2015 European Racquetball Championships

Tournament details
- Dates: 24 - 27 June
- Edition: 18
- Nations: 3
- Venue: Sport Department
- Location: Hamburg, Germany

= 2015 European Racquetball Championships =

XVIII Racquetball European Championships - Germany 2015 -
Men's Single
| Champion | GER Oliver Bertels |
| Runner-up | GER Arne Schmitz |
Women's Single
| Champion | GER Andrea Gordon |
| Runner-up | GER Lara Ludwig |
Men's Doubles
| Champions | GER O. Bertels / A. Schmitz |
| Runner-up | GER A. Dietrich / AUT Jan Lysakowski |
Women's Doubles
| Champions | GER L. Ludwig / A. Gordon |
| Runner-up | GER C. Hoenig / R. Hartmann |

The XVIII Racquetball European Championships were held in Hamburg, (Germany) from June 24–27, 2015, with only 3 countries represented.
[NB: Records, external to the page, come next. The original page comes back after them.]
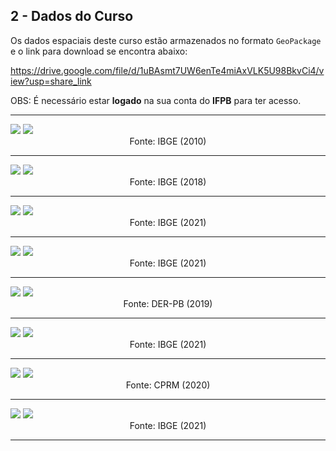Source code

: ## 2 - Dados do Curso

Os dados espaciais deste curso estão armazenados no formato `GeoPackage` e o link para download se encontra abaixo:

https://drive.google.com/file/d/1uBAsmt7UW6enTe4miAxVLK5U98BkvCi4/view?usp=share_link

OBS: É necessário estar **logado** na sua conta do **IFPB** para ter acesso.

<hr/>

<img src="../img/densidade_pb.jpg">
<img src="../img/densidade_pb_img.jpg">
<div align="center">Fonte: IBGE (2010)</div>
<hr/>

<img src="../img/drenagem.jpg">
<img src="../img/drenagem_img.jpg">
<div align="center">Fonte: IBGE (2018)</div>
<hr/>

<img src="../img/estados_ne.jpg">
<img src="../img/estados_ne_img.jpg">
<div align="center">Fonte: IBGE (2021)</div>
<hr/>

<img src="../img/limite_pb.jpg">
<img src="../img/limite_pb_img.jpg">
<div align="center">Fonte: IBGE (2021)</div>
<hr/>

<img src="../img/malha_viaria.jpg">
<img src="../img/malha_viaria_img.jpg">
<div align="center">Fonte: DER-PB (2019)</div>
<hr/>

<img src="../img/municipios.jpg">
<img src="../img/municipios_img.jpg">
<div align="center">Fonte: IBGE (2021)</div>
<hr/>

<img src="../img/pocos.jpg">
<img src="../img/pocos_img.jpg">
<div align="center">Fonte: CPRM (2020)</div>
<hr/>

<img src="../img/sedes.jpg">
<img src="../img/sedes_img.jpg">
<div align="center">Fonte: IBGE (2021)</div>
<hr/>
The EURO 2015 were under the patronage of the city of Hamburg.

The venue was the Sport Department, in Hamburg, with 3 regulation racquetball courts. In addition to the European Championships, the European Racquetball Masters and Junior Racquetball Championships were held at the same time.

The opening ceremony was on June 24 with the president of European Racquetball Federation, Mike Mesecke, and the president of German Racquetball Federation, Jörg Ludwig.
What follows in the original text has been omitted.